**Directions**
What lines below include the word "stored"? Copy each one.

[[ Data supplied, beginning ]]

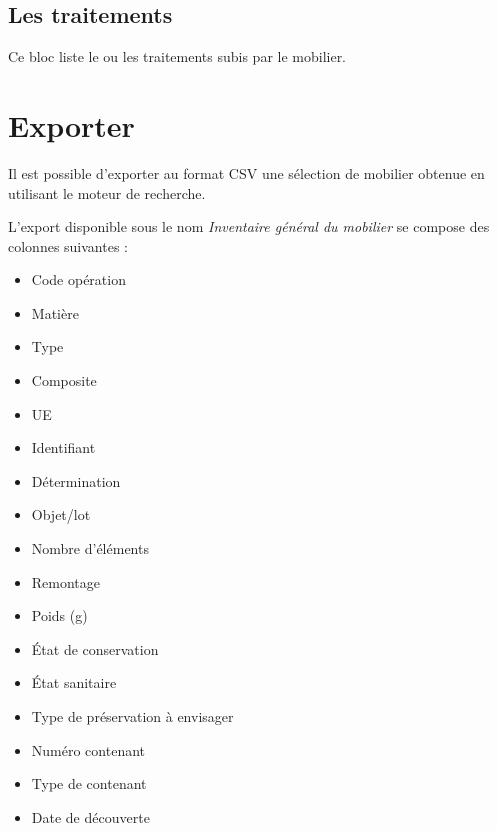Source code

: \documentclass[letterpaper,10pt,french]{sphinxmanual}
\begin{document}
\subsection{Les traitements}
\label{manuel/formulaire_mobilier:les-traitements}
Ce bloc liste le ou les traitements subis par le mobilier.


\section{Exporter}
\label{manuel/formulaire_mobilier:exporter}
Il est possible d'exporter au format CSV une sélection de mobilier obtenue en utilisant le moteur de recherche.

L'export disponible sous le nom \emph{Inventaire général du mobilier} se compose des colonnes suivantes :
\begin{itemize}
\item {} 
Code opération

\item {} 
Matière

\item {} 
Type

\item {} 
Composite

\item {} 
UE

\item {} 
Identifiant

\item {} 
Détermination

\item {} 
Objet/lot

\item {} 
Nombre d'éléments

\item {} 
Remontage

\item {} 
Poids (g)

\item {} 
État de conservation

\item {} 
État sanitaire

\item {} 
Type de préservation à envisager

\item {} 
Numéro contenant

\item {} 
Type de contenant

\item {} 
Date de découverte


\end{itemize}
\end{document}
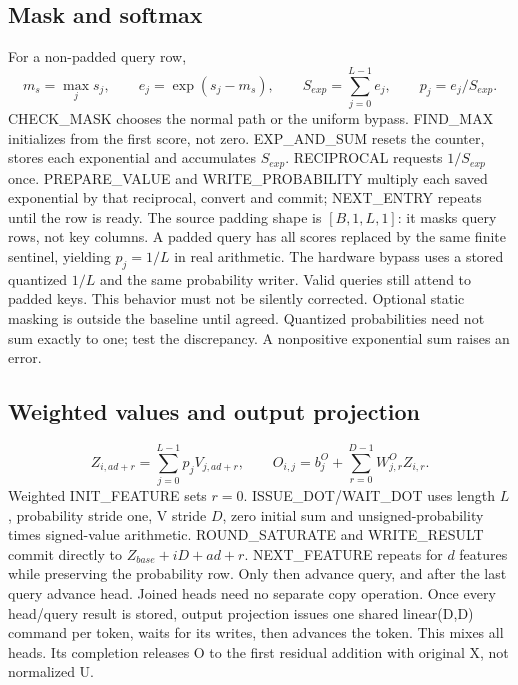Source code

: \subsection{Mask and softmax}
For a non-padded query row,
\[
m_s=\max_j s_j,\qquad e_j=\exp(s_j-m_s),\qquad
S_{exp}=\sum_{j=0}^{L-1}e_j,\qquad p_j=e_j/S_{exp}.
\]
CHECK\_MASK chooses the normal path or the uniform bypass. FIND\_MAX initializes from the first score, not zero. EXP\_AND\_SUM resets the counter, stores each exponential and accumulates $S_{exp}$. RECIPROCAL requests $1/S_{exp}$ once. PREPARE\_VALUE and WRITE\_PROBABILITY multiply each saved exponential by that reciprocal, convert and commit; NEXT\_ENTRY repeats until the row is ready.
The source padding shape is $[B,1,L,1]$: it masks query rows, not key columns. A padded query has all scores replaced by the same finite sentinel, yielding $p_j=1/L$ in real arithmetic. The hardware bypass uses a stored quantized $1/L$ and the same probability writer. Valid queries still attend to padded keys. This behavior must not be silently corrected. Optional static masking is outside the baseline until agreed. Quantized probabilities need not sum exactly to one; test the discrepancy. A nonpositive exponential sum raises an error.

\subsection{Weighted values and output projection}
\[
Z_{i,ad+r}=\sum_{j=0}^{L-1}p_j V_{j,ad+r},\qquad
O_{i,j}=b^O_j+\sum_{r=0}^{D-1}W^O_{j,r}Z_{i,r}.
\]
Weighted INIT\_FEATURE sets $r=0$. ISSUE\_DOT/WAIT\_DOT uses length $L$, probability stride one, V stride $D$, zero initial sum and unsigned-probability times signed-value arithmetic. ROUND\_SATURATE and WRITE\_RESULT commit directly to $Z_{base}+iD+ad+r$. NEXT\_FEATURE repeats for $d$ features while preserving the probability row. Only then advance query, and after the last query advance head. Joined heads need no separate copy operation.
Once every head/query result is stored, output projection issues one shared linear(D,D) command per token, waits for its writes, then advances the token. This mixes all heads. Its completion releases O to the first residual addition with original X, not normalized U.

[[ Data supplied, end ]]

**Written response**
The source padding shape is $[B,1,L,1]$: it masks query rows, not key columns. A padded query has all scores replaced by the same finite sentinel, yielding $p_j=1/L$ in real arithmetic. The hardware bypass uses a stored quantized $1/L$ and the same probability writer. Valid queries still attend to padded keys. This behavior must not be silently corrected. Optional static masking is outside the baseline until agreed. Quantized probabilities need not sum exactly to one; test the discrepancy. A nonpositive exponential sum raises an error.
Once every head/query result is stored, output projection issues one shared linear(D,D) command per token, waits for its writes, then advances the token. This mixes all heads. Its completion releases O to the first residual addition with original X, not normalized U.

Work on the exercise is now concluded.